Lusuh. Sebuah deskripsi tepat untuk wanita paruh baya itu. Baju batik warna hijau tua yang rasanya sudah ia gunakan 3 hari yang lalu. Sepatu plastik harga tiga puluh lima ribu rupiah yang diperkirakan ia belinya di tukang sandal lesehan di pasar becek. Tas merek Gucci KW super berisi berkas-berkas pentingnya. Ia jalan terseok-seok hendak menunggu angkot di pinggir jalan. Hujan semalam berhasil membuat jalanan tak beraspal depan rumahnya menjadi berlumpur, bahkan untuk mengangkat kaki pun terasa sulit. Sebelum berhenti menunggu angkot, ia sempatkan menukar sendal jepit yang ia gunakan dengan sepatu plastik tiga puluh lima ribu rupiahnya. Janji caleg masih belum ditepati, jalanan ke rumahnya belum mulus seperti daerah lain.

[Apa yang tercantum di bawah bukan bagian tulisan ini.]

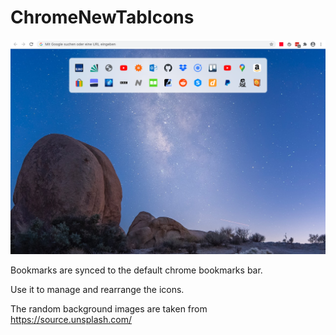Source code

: # ChromeNewTabIcons

![Screenshot1](screenshot.png)

Bookmarks are synced to the default chrome bookmarks bar.

Use it to manage and rearrange the icons.

The random background images are taken from https://source.unsplash.com/
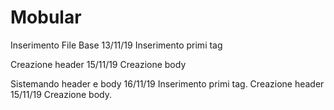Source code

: # Mobular
Inserimento File Base 13/11/19
Inserimento primi tag

Creazione header 15/11/19
Creazione body

Sistemando header e body 16/11/19
Inserimento primi tag.
Creazione header 15/11/19
Creazione body.

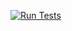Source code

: [![Run Tests](https://github.com/MayaKroft/my-project/actions/workflows/run_tests.yml/badge.svg)](https://github.com/MayaKroft/my-project/actions/workflows/run_tests.yml)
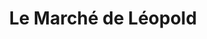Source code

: ---
title: "Le Marché de Léopold"
url: /saint-cyr-sur-loire/le-marche-de-leopold/
shop: Supermarkt
---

Semalam ia tidur larut mengerjakan bahan ajar untuk murid-muridnya. Tak ingin menyusahkan orang-orang berteknologi di rumahnya, ia putuskan menggambar sendiri kartun-kartun aneka buah yang tengahnya berwarna putih untuk diisi dengan berbagai warna oleh murid-muridnya esok. Membuat replica serupa sejumlah 15 buah. Sebanyak itu muridnya. Pukul setengah lima subuh dia bangun pagi-pagi untuk salat dan bersih-bersih rumah, mempersiapkan sarapan untuk anak-anaknya, juga makan siang nantinya sebagai antisipasi jika dia terlambat berada di rumah dan memastikan semua anggota keluarga berangkat sekolah. Semua harus selesai pukul 7 pagi agar ia bisa segera berangkat ke tempatnya mengajar tepat pada waktunya. Jarak sekolah dengan rumahnya yang jauh membutuhkan waktu 30 menit, menunggu angkot pun masih untung jika hanya 15 menit. Semua dilakukan dengan senang hati.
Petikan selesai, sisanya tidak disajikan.